Task brief
The lines below, all of them, should be returned exactly as they appear.

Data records
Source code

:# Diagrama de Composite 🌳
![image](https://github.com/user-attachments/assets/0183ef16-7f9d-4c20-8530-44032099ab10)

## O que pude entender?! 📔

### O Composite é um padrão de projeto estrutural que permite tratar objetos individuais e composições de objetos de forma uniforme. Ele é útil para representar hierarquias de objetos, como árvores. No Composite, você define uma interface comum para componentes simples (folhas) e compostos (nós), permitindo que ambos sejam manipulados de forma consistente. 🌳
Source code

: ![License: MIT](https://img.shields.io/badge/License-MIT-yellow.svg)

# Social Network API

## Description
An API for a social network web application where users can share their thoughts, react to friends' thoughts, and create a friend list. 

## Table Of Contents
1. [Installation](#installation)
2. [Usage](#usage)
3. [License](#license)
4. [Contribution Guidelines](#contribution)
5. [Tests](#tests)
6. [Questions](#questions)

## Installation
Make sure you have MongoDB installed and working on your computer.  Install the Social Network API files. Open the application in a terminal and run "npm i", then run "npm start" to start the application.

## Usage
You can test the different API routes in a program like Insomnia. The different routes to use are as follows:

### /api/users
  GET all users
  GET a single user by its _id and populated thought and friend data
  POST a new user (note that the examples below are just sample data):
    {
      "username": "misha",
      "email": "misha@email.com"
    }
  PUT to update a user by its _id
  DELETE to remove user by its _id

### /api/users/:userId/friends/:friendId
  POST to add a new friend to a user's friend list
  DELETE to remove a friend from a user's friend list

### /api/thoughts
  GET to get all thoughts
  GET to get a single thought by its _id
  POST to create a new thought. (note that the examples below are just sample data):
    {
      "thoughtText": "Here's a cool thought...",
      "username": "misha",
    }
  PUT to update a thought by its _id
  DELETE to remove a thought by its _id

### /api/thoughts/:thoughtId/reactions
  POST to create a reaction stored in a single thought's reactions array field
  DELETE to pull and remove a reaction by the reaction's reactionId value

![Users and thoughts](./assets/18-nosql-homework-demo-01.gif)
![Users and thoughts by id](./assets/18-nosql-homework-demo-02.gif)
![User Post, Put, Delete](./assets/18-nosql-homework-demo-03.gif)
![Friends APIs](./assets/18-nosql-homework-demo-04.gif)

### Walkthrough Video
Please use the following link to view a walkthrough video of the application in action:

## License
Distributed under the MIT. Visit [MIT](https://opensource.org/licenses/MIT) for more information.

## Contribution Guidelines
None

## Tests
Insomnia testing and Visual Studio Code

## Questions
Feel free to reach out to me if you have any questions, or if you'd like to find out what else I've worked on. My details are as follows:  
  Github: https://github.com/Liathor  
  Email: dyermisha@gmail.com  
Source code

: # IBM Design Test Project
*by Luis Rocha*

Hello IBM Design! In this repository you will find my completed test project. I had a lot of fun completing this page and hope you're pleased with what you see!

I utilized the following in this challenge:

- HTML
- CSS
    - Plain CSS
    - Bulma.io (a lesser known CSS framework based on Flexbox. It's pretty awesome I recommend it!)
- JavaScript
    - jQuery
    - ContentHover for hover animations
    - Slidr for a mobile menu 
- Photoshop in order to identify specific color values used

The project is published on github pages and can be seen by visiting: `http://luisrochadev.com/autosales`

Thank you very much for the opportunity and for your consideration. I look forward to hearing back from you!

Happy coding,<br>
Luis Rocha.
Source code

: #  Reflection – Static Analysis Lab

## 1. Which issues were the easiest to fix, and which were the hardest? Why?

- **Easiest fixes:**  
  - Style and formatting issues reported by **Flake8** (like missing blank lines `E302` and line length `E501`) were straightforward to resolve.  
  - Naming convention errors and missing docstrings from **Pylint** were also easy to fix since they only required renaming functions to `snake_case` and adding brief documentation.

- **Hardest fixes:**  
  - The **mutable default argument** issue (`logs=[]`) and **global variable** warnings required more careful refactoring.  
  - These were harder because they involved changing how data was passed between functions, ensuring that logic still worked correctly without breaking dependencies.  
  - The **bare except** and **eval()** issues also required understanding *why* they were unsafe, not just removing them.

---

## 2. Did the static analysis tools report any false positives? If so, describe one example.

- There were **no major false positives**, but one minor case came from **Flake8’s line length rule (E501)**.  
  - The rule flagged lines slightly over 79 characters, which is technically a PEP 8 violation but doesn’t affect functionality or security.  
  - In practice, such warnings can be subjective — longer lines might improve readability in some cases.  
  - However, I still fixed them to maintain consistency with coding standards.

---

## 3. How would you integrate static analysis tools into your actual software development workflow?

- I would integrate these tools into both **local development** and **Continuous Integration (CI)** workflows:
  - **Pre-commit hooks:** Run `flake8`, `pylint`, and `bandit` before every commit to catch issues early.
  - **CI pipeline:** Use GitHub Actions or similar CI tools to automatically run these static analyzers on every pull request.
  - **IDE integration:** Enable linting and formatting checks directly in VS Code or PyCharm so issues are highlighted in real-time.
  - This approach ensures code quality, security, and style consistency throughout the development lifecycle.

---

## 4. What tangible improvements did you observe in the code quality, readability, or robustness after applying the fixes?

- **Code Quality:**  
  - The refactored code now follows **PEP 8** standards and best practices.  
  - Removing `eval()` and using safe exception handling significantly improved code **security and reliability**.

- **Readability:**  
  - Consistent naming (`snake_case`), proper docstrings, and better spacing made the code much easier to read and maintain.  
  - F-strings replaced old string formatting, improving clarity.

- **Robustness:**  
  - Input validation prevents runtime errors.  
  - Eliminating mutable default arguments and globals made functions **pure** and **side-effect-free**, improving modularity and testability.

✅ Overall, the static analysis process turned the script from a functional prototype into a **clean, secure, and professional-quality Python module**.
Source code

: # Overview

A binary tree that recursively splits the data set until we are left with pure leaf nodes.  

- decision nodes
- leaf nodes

Task solution
Source code

:# Diagrama de Composite 🌳
![image](https://github.com/user-attachments/assets/0183ef16-7f9d-4c20-8530-44032099ab10)

## O que pude entender?! 📔

### O Composite é um padrão de projeto estrutural que permite tratar objetos individuais e composições de objetos de forma uniforme. Ele é útil para representar hierarquias de objetos, como árvores. No Composite, você define uma interface comum para componentes simples (folhas) e compostos (nós), permitindo que ambos sejam manipulados de forma consistente. 🌳
Source code

: ![License: MIT](https://img.shields.io/badge/License-MIT-yellow.svg)

# Social Network API

## Description
An API for a social network web application where users can share their thoughts, react to friends' thoughts, and create a friend list. 

## Table Of Contents
1. [Installation](#installation)
2. [Usage](#usage)
3. [License](#license)
4. [Contribution Guidelines](#contribution)
5. [Tests](#tests)
6. [Questions](#questions)

## Installation
Make sure you have MongoDB installed and working on your computer.  Install the Social Network API files. Open the application in a terminal and run "npm i", then run "npm start" to start the application.

## Usage
You can test the different API routes in a program like Insomnia. The different routes to use are as follows:

### /api/users
  GET all users
  GET a single user by its _id and populated thought and friend data
  POST a new user (note that the examples below are just sample data):
    {
      "username": "misha",
      "email": "misha@email.com"
    }
  PUT to update a user by its _id
  DELETE to remove user by its _id

### /api/users/:userId/friends/:friendId
  POST to add a new friend to a user's friend list
  DELETE to remove a friend from a user's friend list

### /api/thoughts
  GET to get all thoughts
  GET to get a single thought by its _id
  POST to create a new thought. (note that the examples below are just sample data):
    {
      "thoughtText": "Here's a cool thought...",
      "username": "misha",
    }
  PUT to update a thought by its _id
  DELETE to remove a thought by its _id

### /api/thoughts/:thoughtId/reactions
  POST to create a reaction stored in a single thought's reactions array field
  DELETE to pull and remove a reaction by the reaction's reactionId value

![Users and thoughts](./assets/18-nosql-homework-demo-01.gif)
![Users and thoughts by id](./assets/18-nosql-homework-demo-02.gif)
![User Post, Put, Delete](./assets/18-nosql-homework-demo-03.gif)
![Friends APIs](./assets/18-nosql-homework-demo-04.gif)

### Walkthrough Video
Please use the following link to view a walkthrough video of the application in action:

## License
Distributed under the MIT. Visit [MIT](https://opensource.org/licenses/MIT) for more information.

## Contribution Guidelines
None

## Tests
Insomnia testing and Visual Studio Code

## Questions
Feel free to reach out to me if you have any questions, or if you'd like to find out what else I've worked on. My details are as follows:  
  Github: https://github.com/Liathor  
  Email: dyermisha@gmail.com  
Source code

: # IBM Design Test Project
*by Luis Rocha*

Hello IBM Design! In this repository you will find my completed test project. I had a lot of fun completing this page and hope you're pleased with what you see!

I utilized the following in this challenge:

- HTML
- CSS
    - Plain CSS
    - Bulma.io (a lesser known CSS framework based on Flexbox. It's pretty awesome I recommend it!)
- JavaScript
    - jQuery
    - ContentHover for hover animations
    - Slidr for a mobile menu 
- Photoshop in order to identify specific color values used

The project is published on github pages and can be seen by visiting: `http://luisrochadev.com/autosales`

Thank you very much for the opportunity and for your consideration. I look forward to hearing back from you!

Happy coding,<br>
Luis Rocha.
Source code

: #  Reflection – Static Analysis Lab

## 1. Which issues were the easiest to fix, and which were the hardest? Why?

- **Easiest fixes:**  
  - Style and formatting issues reported by **Flake8** (like missing blank lines `E302` and line length `E501`) were straightforward to resolve.  
  - Naming convention errors and missing docstrings from **Pylint** were also easy to fix since they only required renaming functions to `snake_case` and adding brief documentation.

- **Hardest fixes:**  
  - The **mutable default argument** issue (`logs=[]`) and **global variable** warnings required more careful refactoring.  
  - These were harder because they involved changing how data was passed between functions, ensuring that logic still worked correctly without breaking dependencies.  
  - The **bare except** and **eval()** issues also required understanding *why* they were unsafe, not just removing them.

---

## 2. Did the static analysis tools report any false positives? If so, describe one example.

- There were **no major false positives**, but one minor case came from **Flake8’s line length rule (E501)**.  
  - The rule flagged lines slightly over 79 characters, which is technically a PEP 8 violation but doesn’t affect functionality or security.  
  - In practice, such warnings can be subjective — longer lines might improve readability in some cases.  
  - However, I still fixed them to maintain consistency with coding standards.

---

## 3. How would you integrate static analysis tools into your actual software development workflow?

- I would integrate these tools into both **local development** and **Continuous Integration (CI)** workflows:
  - **Pre-commit hooks:** Run `flake8`, `pylint`, and `bandit` before every commit to catch issues early.
  - **CI pipeline:** Use GitHub Actions or similar CI tools to automatically run these static analyzers on every pull request.
  - **IDE integration:** Enable linting and formatting checks directly in VS Code or PyCharm so issues are highlighted in real-time.
  - This approach ensures code quality, security, and style consistency throughout the development lifecycle.

---

## 4. What tangible improvements did you observe in the code quality, readability, or robustness after applying the fixes?

- **Code Quality:**  
  - The refactored code now follows **PEP 8** standards and best practices.  
  - Removing `eval()` and using safe exception handling significantly improved code **security and reliability**.

- **Readability:**  
  - Consistent naming (`snake_case`), proper docstrings, and better spacing made the code much easier to read and maintain.  
  - F-strings replaced old string formatting, improving clarity.

- **Robustness:**  
  - Input validation prevents runtime errors.  
  - Eliminating mutable default arguments and globals made functions **pure** and **side-effect-free**, improving modularity and testability.

✅ Overall, the static analysis process turned the script from a functional prototype into a **clean, secure, and professional-quality Python module**.
Source code

: # Overview

A binary tree that recursively splits the data set until we are left with pure leaf nodes.  

- decision nodes
- leaf nodes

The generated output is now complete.